Fix Plex Remote Access with Dynamic VPN Port Forwarding and Gluetun
Learn how to automatically update Plex's public port when using a VPN provider with dynamic port forwarding and the Gluetun container.
If you self-host Plex and route your traffic through a VPN using Gluetun, you have probably run into this frustrating situation. Your VPN provider assigns a random forwarded port on each connection, Plex does not know about it, and remote access silently breaks. You end up manually updating the port every time your container restarts.
There is a cleaner way to handle this, and it only takes two environment variables.

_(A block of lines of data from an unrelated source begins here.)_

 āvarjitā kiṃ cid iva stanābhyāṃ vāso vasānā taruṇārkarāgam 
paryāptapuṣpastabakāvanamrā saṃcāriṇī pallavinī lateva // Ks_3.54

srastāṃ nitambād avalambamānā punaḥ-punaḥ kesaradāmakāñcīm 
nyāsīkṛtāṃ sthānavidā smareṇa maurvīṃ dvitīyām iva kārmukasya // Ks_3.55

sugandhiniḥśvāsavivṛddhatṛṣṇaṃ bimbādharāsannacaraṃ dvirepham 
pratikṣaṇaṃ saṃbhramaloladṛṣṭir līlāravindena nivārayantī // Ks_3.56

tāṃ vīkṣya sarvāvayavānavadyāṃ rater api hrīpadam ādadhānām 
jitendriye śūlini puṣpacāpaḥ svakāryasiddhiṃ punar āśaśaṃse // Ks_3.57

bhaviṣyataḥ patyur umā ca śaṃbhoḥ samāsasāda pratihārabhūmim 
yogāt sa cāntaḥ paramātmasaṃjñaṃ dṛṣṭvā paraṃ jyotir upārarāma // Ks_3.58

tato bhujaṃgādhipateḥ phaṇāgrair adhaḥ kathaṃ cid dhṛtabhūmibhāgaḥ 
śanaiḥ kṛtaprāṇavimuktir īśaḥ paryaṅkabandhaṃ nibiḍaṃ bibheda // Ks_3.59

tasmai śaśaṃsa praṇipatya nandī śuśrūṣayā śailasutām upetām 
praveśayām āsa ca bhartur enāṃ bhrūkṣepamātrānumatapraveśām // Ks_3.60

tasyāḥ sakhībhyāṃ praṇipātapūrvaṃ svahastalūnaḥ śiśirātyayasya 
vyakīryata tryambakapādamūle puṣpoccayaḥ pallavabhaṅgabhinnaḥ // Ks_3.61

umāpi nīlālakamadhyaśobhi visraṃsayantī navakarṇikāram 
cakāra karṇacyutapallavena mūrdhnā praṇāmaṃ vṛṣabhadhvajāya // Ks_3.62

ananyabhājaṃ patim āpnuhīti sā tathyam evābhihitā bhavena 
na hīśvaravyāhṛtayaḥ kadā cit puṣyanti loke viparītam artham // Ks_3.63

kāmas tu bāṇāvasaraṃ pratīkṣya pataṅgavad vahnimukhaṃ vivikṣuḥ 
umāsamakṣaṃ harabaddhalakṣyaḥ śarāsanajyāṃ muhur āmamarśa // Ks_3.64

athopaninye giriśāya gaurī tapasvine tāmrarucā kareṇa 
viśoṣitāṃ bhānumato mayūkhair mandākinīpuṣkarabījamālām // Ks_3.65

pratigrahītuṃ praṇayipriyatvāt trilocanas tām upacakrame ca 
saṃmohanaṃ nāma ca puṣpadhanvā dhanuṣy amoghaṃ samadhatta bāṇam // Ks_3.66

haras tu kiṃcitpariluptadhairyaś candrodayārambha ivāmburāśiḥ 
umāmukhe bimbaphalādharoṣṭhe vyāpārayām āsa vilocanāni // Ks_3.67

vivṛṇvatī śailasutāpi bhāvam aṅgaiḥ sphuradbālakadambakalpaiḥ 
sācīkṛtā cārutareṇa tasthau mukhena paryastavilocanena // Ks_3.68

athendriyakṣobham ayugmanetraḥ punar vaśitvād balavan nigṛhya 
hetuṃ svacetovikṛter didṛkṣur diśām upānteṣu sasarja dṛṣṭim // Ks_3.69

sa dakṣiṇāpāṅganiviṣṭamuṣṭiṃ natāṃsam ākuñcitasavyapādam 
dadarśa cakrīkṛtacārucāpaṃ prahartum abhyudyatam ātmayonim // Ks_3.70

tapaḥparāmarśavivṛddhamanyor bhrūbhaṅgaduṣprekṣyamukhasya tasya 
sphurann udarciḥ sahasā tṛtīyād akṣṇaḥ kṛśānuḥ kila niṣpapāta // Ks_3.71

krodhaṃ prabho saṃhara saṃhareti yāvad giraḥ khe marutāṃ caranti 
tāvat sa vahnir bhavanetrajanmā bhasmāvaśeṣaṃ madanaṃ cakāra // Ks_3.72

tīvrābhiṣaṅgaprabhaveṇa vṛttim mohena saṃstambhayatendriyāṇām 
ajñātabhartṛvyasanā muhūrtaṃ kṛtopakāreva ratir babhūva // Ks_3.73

Setting Up the Environment Variables
Add the following to your Gluetun container configuration:
environment:
- VPN_PORT_FORWARDING_UP_COMMAND=/bin/sh -c 'sleep 60s && wget --method=PUT -O - "http://127.0.0.1:32400/:/prefs?ManualPortMappingPort={{PORT}}&X-Plex-Token=xxxxxxxxxxxxxxxxxxxx"'
- VPN_PORT_FORWARDING_LISTENING_PORTS=32400
How It Works
When Gluetun receives the forwarded port from your VPN provider, it replaces {{PORT}} with the actual assigned value and executes the command. This sends a request directly to Plex's internal API to update the port automatically. The short delay ensures Plex is fully started before the update is applied.
Configuring Plex
On the Plex side, you must enable manual port configuration before this works. Go to Settings → Remote Access and check Manually specify public port, otherwise Plex will ignore the incoming update entirely.
Things to Keep in Mind
Make sure to replace the Plex token placeholder with your own token. Plex also needs to be reachable at 127.0.0.1 from the Gluetun container, which is typically the case when both share the same Docker network namespace.
With this setup, every VPN reconnection will automatically push the correct port to Plex, keeping remote access working without any manual intervention.